Vicente Francisco Torres

Mario Muñoz ha insuflado nueva vida a La Palabra y el Hombre y es parte del renacimiento editorial de la Universidad Veracruzana. Precisamente a su trabajo de traductor se debe el volumen que comento, El bosque de abedules y Madre Juana de los Ángeles (2010), dos novelas provenientes de una de las literaturas más desconocidas entre nosotros (la polaca), a excepción, claro, de la narrativa de Isaac Bashevis Singer.

La presente edición tiene un atractivo adicional: forma parte de la Biblioteca del Universitario, una bella serie que se ha propuesto dotar a los jóvenes veracruzanos de un corpus literario clásico, vale decir, obras de los más destacados escritores de nuestro tiempo.

El bosque de abedules es una novela intensa y breve. Su escenario de pinos es hermoso y apabullante; los esbeltos árboles blancos se tornan plateados y fantasmales y, en este enorme pulmón sacudido por la llovizna y los aguaceros torrenciales, tiene lugar una larga agonía. Una gran paradoja: Mientras Stas se va consumiendo por la tuberculosis, a su alrededor se cierra el bosque y los tilos asoman por la ventana. Los hercúleos aserradores hacen su trabajo, Malina prodiga su cuerpo a diestra y siniestra, la cocinera se afana sobre ollas y platos y el hermano de Stas, el viudo Boleslaw, controla con dificultad sus impulsos morales y sensuales. El bosque es una fragante montaña mágica en donde lo más importante no son los recuerdos, sino los deseos.

Si recordamos que en repetidas ocasiones se ha dicho que la literatura latinoamericana guarda fuertes similitudes con la rusa (recordemos que Polonia ha sido parte de la geografía de los países vecinos que la han sojuzgado, Rusia entre ellos), al leer esta novela es inevitable que aquellas afirmaciones lleguen a la mente del lector.
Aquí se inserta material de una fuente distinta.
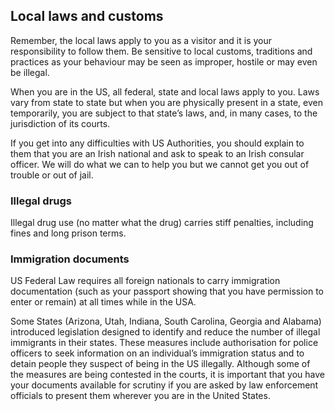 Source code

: ## Local laws and customs

Remember, the local laws apply to you as a visitor and it is your responsibility to follow them. Be sensitive to local customs, traditions and practices as your behaviour may be seen as improper, hostile or may even be illegal.

When you are in the US, all federal, state and local laws apply to you. Laws vary from state to state but when you are physically present in a state, even temporarily, you are subject to that state’s laws, and, in many cases, to the jurisdiction of its courts.

If you get into any difficulties with US Authorities, you should explain to them that you are an Irish national and ask to speak to an Irish consular officer. We will do what we can to help you but we cannot get you out of trouble or out of jail.

### **Illegal drugs**

Illegal drug use (no matter what the drug) carries stiff penalties, including fines and long prison terms.

### **Immigration documents**

US Federal Law requires all foreign nationals to carry immigration documentation (such as your passport showing that you have permission to enter or remain) at all times while in the USA.

Some States (Arizona, Utah, Indiana, South Carolina, Georgia and Alabama) introduced legislation designed to identify and reduce the number of illegal immigrants in their states. These measures include authorisation for police officers to seek information on an individual’s immigration status and to detain people they suspect of being in the US illegally. Although some of the measures are being contested in the courts, it is important that you have your documents available for scrutiny if you are asked by law enforcement officials to present them wherever you are in the United States.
El bosque tupido, las lluvias torrenciales y la flora tan diversa de El bosque de abedules, si tuvieran un clima cálido en lugar de la niebla húmeda y fría, podrían conformar el escenario de una novela nuestra.

Iwaszkiewicz es un novelista con ojos de pintor; atiende las texturas, los colores y los estados de ánimo más que las peripecias. Su prosa, muy a menudo, nos recuerda la de Isaac Babel, no sólo por lo concentrado de sus relatos, sino por la manera en que usa plásticamente los colores: vivas pinceladas que surgen de unos calcetines, o exaltados azules en la mirada de un moribundo.